One of my goals for 2018 was to sit and eat breakfast, without distractions, and certainly not scoffing my food whilst simultaneously putting on a load of washing, and reading a book. I wanted to slow my life down, and breakfast seemed like a good place to start.

Dr Joe Dispenza says that the only way to change a habit is to change the way you do things, so to have a more mindful breakfast, I changed from eating in multiple places, to sitting on my very neglected front porch. As I re-familiarised myself with this lovely space, I took a moment to look around me.  What caught my attention was the  telegraph poles and their gently swaying wires that weave their way through my  suburb. These tall, lanky poles and wires, instantly transported me to another time and place, to my younger years, travelling those long distances in the family car. It was a time when journeys to a new holiday destination took days to complete. The journey itself was a mini holiday as we ducked and weaved into cute little towns, each with its own unique architecture and personality. It was a time when we would have to stop and eat at a local fuel station diner, as there were no fast food outlets back then. Yes, those drives seemed to take forever, but then, it meant we had more time to just be, the pace of life, slower, gentler. We had time to stop and eat, time to visit the local botanic gardens, or buy some local produce or hand-made wares. Every town and every landscape was unique. These days, car trips are completed in a quarter of the time, thanks to super highways and byways, we skip the smaller towns and gulp our food while our cars gulp up the miles, on monotonous and continues streams of ashphalt.

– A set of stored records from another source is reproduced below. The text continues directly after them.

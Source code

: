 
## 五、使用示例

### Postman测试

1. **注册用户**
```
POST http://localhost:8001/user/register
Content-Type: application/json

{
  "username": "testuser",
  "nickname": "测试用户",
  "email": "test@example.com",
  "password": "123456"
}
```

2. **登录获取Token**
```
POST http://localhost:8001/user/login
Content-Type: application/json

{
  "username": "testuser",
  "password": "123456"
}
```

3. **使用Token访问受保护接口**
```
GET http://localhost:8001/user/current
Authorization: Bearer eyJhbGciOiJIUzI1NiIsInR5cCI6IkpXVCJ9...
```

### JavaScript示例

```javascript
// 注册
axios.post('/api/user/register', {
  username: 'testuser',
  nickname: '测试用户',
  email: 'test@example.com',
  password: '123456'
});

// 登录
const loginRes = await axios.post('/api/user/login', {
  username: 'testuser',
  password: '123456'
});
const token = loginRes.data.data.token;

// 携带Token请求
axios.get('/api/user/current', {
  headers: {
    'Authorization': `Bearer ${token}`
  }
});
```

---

While there were challenges back in the day, I still look back with fond memories because life was simpler. There weren’t the distractions of social media, 24 hour news cycles, endless stories of disasters. Road trips consisted of big old, spongy, roomy cars, with the voices of bored children drowned out by a static-filled radio station. When the game of ‘I Spy’ had exhausted itself, and our throats were hoarse from loudly belting out our favourite car tunes, there was little to do, but stare out the window. Kids these days might burst a blood vessel at the idea of not having an electronic device to entertain themselves, but I loved looking out the car window in a trance-like state, watching the road’s edges move in and out like a grey wave, melting into the asphalt under our car, and then there was the telegraph poles. I’d amused myself by trying to focus on each pole as it came closer and then zipped past blurring into the backdrop of the countryside. But it was the wires that I loved to watch the most. I loved the way they looked like they’d been delicately draped across each pole, how they seemed to move like gentle waves rising up to kiss the top of the telegraph poles and then slowly drooping back down like a jilted lover, only to rise again once more. It felt like a metaphor for life. Up, down, up, down. Continuous lines that went on, unbroken, no matter how many towns we passed. I was fascinated by how a simple wire could connect people, and before mobile phones, was often the difference between life and death. I would be mesmerised watching the sway of these simple strands of metal, interrupted occasionally by a flock of birds, happily surveing their domain.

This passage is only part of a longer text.